Aber menschliche Verhaltensweisen haben in einem modernen Betrieb wohl keinen Platz mehr. Wie sonst ließe sich erklären, dass Audi - immerhin 116 Jahre nach der Gründung des Unternehmens und damit den Kinderschuhen längst entwachsen - schon wieder mit einer Schummellösung zur Verschleierung der Verbrauchs- und Abgas-Werte am Pranger steht? Statt reinen Tisch zu machen, haben die Verantwortlichen wohl gehofft, dass niemand Trickserei Nummer zwei finden würde.

Während die Ingolstädter bei Diesel-Gate mehr oder minder im Windschatten von VW segelten, und die Konzernmutter den Großteil der Prügel einstecken musste, gibt es diesmal wohl keinen solchen Schutzschild mehr.
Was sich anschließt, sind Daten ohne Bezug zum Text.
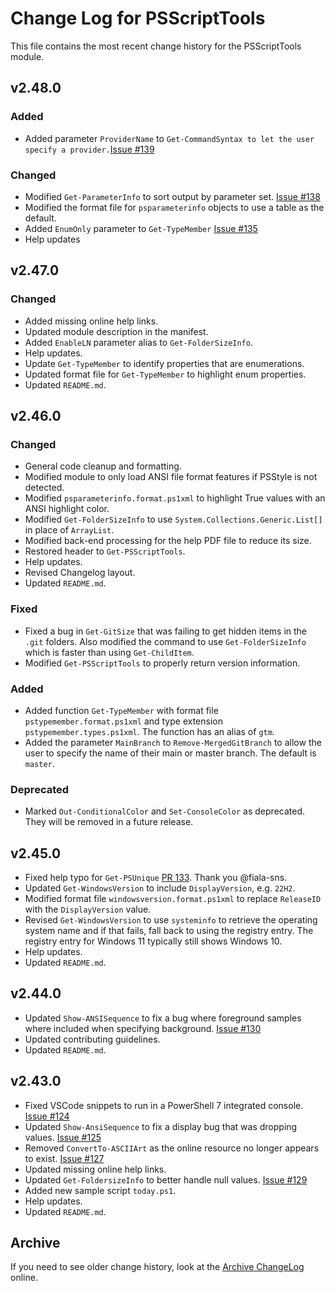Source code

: # Change Log for PSScriptTools

This file contains the most recent change history for the PSScriptTools module.

## v2.48.0

### Added

- Added parameter `ProviderName` to `Get-CommandSyntax to let the user specify a provider.`[Issue #139](https://github.com/jdhitsolutions/PSScriptTools/issues/139)

### Changed

- Modified `Get-ParameterInfo` to sort output by parameter set. [Issue #138](https://github.com/jdhitsolutions/PSScriptTools/issues/138)
- Modified the format file for `psparameterinfo` objects to use a table as the default.
- Added `EnumOnly` parameter to `Get-TypeMember` [Issue #135](https://github.com/jdhitsolutions/PSScriptTools/issues/135)
- Help updates

## v2.47.0

### Changed

- Added missing online help links.
- Updated module description in the manifest.
- Added `EnableLN` parameter alias to `Get-FolderSizeInfo`.
- Help updates.
- Update `Get-TypeMember` to identify properties that are enumerations.
- Updated format file for `Get-TypeMember` to highlight enum properties.
- Updated `README.md`.

## v2.46.0

### Changed

- General code cleanup and formatting.
- Modified module to only load ANSI file format features if PSStyle is not detected.
- Modified `psparameterinfo.format.ps1xml` to highlight True values with an ANSI highlight color.
- Modified `Get-FolderSizeInfo` to use `System.Collections.Generic.List[]` in place of `ArrayList`.
- Modified back-end processing for the help PDF file to reduce its size.
- Restored header to `Get-PSScriptTools`.
- Help updates.
- Revised Changelog layout.
- Updated `README.md`.

### Fixed

- Fixed a bug in `Get-GitSize` that was failing to get hidden items in the `.git` folders. Also modified the command to use `Get-FolderSizeInfo` which is faster than using `Get-ChildItem`.
- Modified `Get-PSScriptTools` to properly return version information.

### Added

- Added function `Get-TypeMember` with format file `pstypemember.format.ps1xml` and type extension `pstypemember.types.ps1xml`. The function has an alias of `gtm`.
- Added the parameter `MainBranch` to `Remove-MergedGitBranch` to allow the user to specify the name of their main or master branch. The default is `master`.

### Deprecated

- Marked `Out-ConditionalColor` and `Set-ConsoleColor` as deprecated. They will be removed in a future release.

## v2.45.0

- Fixed help typo for `Get-PSUnique` [PR 133](https://github.com/jdhitsolutions/PSScriptTools/pull/133). Thank you @fiala-sns.
- Updated `Get-WindowsVersion` to include `DisplayVersion`, e.g. `22H2`.
- Modified format file `windowsversion.format.ps1xml` to replace `ReleaseID` with the `DisplayVersion` value.
- Revised `Get-WindowsVersion` to use `systeminfo` to retrieve the operating system name and if that fails, fall back to using the registry entry. The registry entry for Windows 11 typically still shows Windows 10.
- Help updates.
- Updated `README.md`.

## v2.44.0

- Updated `Show-ANSISequence` to fix a bug where foreground samples where included when specifying background. [Issue #130](https://github.com/jdhitsolutions/PSScriptTools/issues/130)
- Updated contributing guidelines.
- Updated `README.md`.

## v2.43.0

- Fixed VSCode snippets to run in a PowerShell 7 integrated console. [Issue #124](https://github.com/jdhitsolutions/PSScriptTools/issues/124)
- Updated `Show-AnsiSequence` to fix a display bug that was dropping values. [Issue #125](https://github.com/jdhitsolutions/PSScriptTools/issues/125)
- Removed `ConvertTo-ASCIIArt` as the online resource no longer appears to exist. [Issue #127](https://github.com/jdhitsolutions/PSScriptTools/issues/127)
- Updated missing online help links.
- Updated `Get-FoldersizeInfo` to better handle null values. [Issue #129](https://github.com/jdhitsolutions/PSScriptTools/issues/129)
- Added new sample script `today.ps1`.
- Help updates.
- Updated `README.md`.

## Archive

If you need to see older change history, look at the [Archive ChangeLog](https://github.com/jdhitsolutions/PSScriptTools/blob/master/Archive-ChangeLog.md) online.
Die Verkaufszahlen der kommenden Monate werden zeigen, ob der Betrug die mögliche Kundschaft dazu bringt, eben keinen Audi mehr zu ordern. Sorgen muss sich die Unternehmensspitze aber nicht nur wegen der Außenwirkung machen: Das wesentliche Kapital des Unternehmens sind motivierte Mitarbeiter. Deren Geduld ist schon mit der Schummelsoftware zur Einhaltung der Abgas-Werte über Gebühr beansprucht. Sie bezahlen die Betrügereien der Unternehmensspitze nicht nur mit geringeren Prämien, sondern langfristig auch mit der Sicherheit ihrer Arbeitsplätze. Das Gefühl, die Führungsriege nicht an ihrer Seite zu wissen, wird immer stärker. Dieses Misstrauen schadet Audi mehr als eine Stagnation bei den Verkaufszahlen.